• [GOAL OF THE EXERCISE]: Return the exact lines from the one containing "summarize select if groupB==0" through the final line of the material below, with both ends kept.

• [GIVEN RECORDS]:
________________

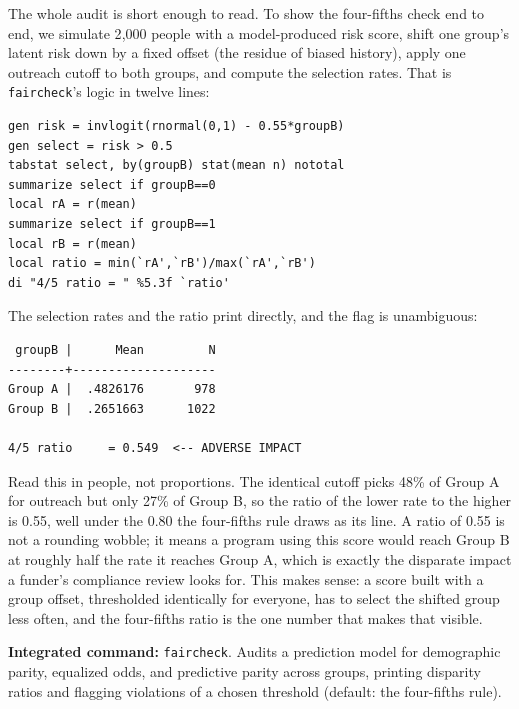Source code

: \documentclass[
    a4paper,
    fontsize=10pt,
    twoside=true,
    numbers=noenddot,
]{kaobook}
\begin{document}
The whole audit is short enough to read. To show the four-fifths check end to end, we simulate 2{,}000 people with a model-produced risk score, shift one group's latent risk down by a fixed offset (the residue of biased history), apply one outreach cutoff to both groups, and compute the selection rates. That is \texttt{faircheck}'s logic in twelve lines:
{\footnotesize
\begin{verbatim}
gen risk = invlogit(rnormal(0,1) - 0.55*groupB)
gen select = risk > 0.5
tabstat select, by(groupB) stat(mean n) nototal
summarize select if groupB==0
local rA = r(mean)
summarize select if groupB==1
local rB = r(mean)
local ratio = min(`rA',`rB')/max(`rA',`rB')
di "4/5 ratio = " %5.3f `ratio'
\end{verbatim}
}
The selection rates and the ratio print directly, and the flag is unambiguous:
{\footnotesize
\begin{verbatim}
 groupB |      Mean         N
--------+--------------------
Group A |  .4826176       978
Group B |  .2651663      1022

4/5 ratio     = 0.549  <-- ADVERSE IMPACT
\end{verbatim}
}
Read this in people, not proportions. The identical cutoff picks 48\% of Group A for outreach but only 27\% of Group B, so the ratio of the lower rate to the higher is 0.55, well under the 0.80 the four-fifths rule draws as its line. A ratio of 0.55 is not a rounding wobble; it means a program using this score would reach Group B at roughly half the rate it reaches Group A, which is exactly the disparate impact a funder's compliance review looks for. This makes sense: a score built with a group offset, thresholded identically for everyone, has to select the shifted group less often, and the four-fifths ratio is the one number that makes that visible.

\begin{kaobox}[frametitle=Package Integration: \texttt{faircheck}]
\textbf{Integrated command:} \texttt{faircheck}. Audits a prediction model for demographic parity, equalized odds, and predictive parity across groups, printing disparity ratios and flagging violations of a chosen threshold (default: the four-fifths rule).
\end{kaobox}
\end{document}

________________

• [RESPONSE AREA]:
summarize select if groupB==0
local rA = r(mean)
summarize select if groupB==1
local rB = r(mean)
local ratio = min(`rA',`rB')/max(`rA',`rB')
di "4/5 ratio = " %5.3f `ratio'
\end{verbatim}
}
The selection rates and the ratio print directly, and the flag is unambiguous:
{\footnotesize
\begin{verbatim}
 groupB |      Mean         N
--------+--------------------
Group A |  .4826176       978
Group B |  .2651663      1022

4/5 ratio     = 0.549  <-- ADVERSE IMPACT
\end{verbatim}
}
Read this in people, not proportions. The identical cutoff picks 48\% of Group A for outreach but only 27\% of Group B, so the ratio of the lower rate to the higher is 0.55, well under the 0.80 the four-fifths rule draws as its line. A ratio of 0.55 is not a rounding wobble; it means a program using this score would reach Group B at roughly half the rate it reaches Group A, which is exactly the disparate impact a funder's compliance review looks for. This makes sense: a score built with a group offset, thresholded identically for everyone, has to select the shifted group less often, and the four-fifths ratio is the one number that makes that visible.

\begin{kaobox}[frametitle=Package Integration: \texttt{faircheck}]
\textbf{Integrated command:} \texttt{faircheck}. Audits a prediction model for demographic parity, equalized odds, and predictive parity across groups, printing disparity ratios and flagging violations of a chosen threshold (default: the four-fifths rule).
\end{kaobox}
\end{document}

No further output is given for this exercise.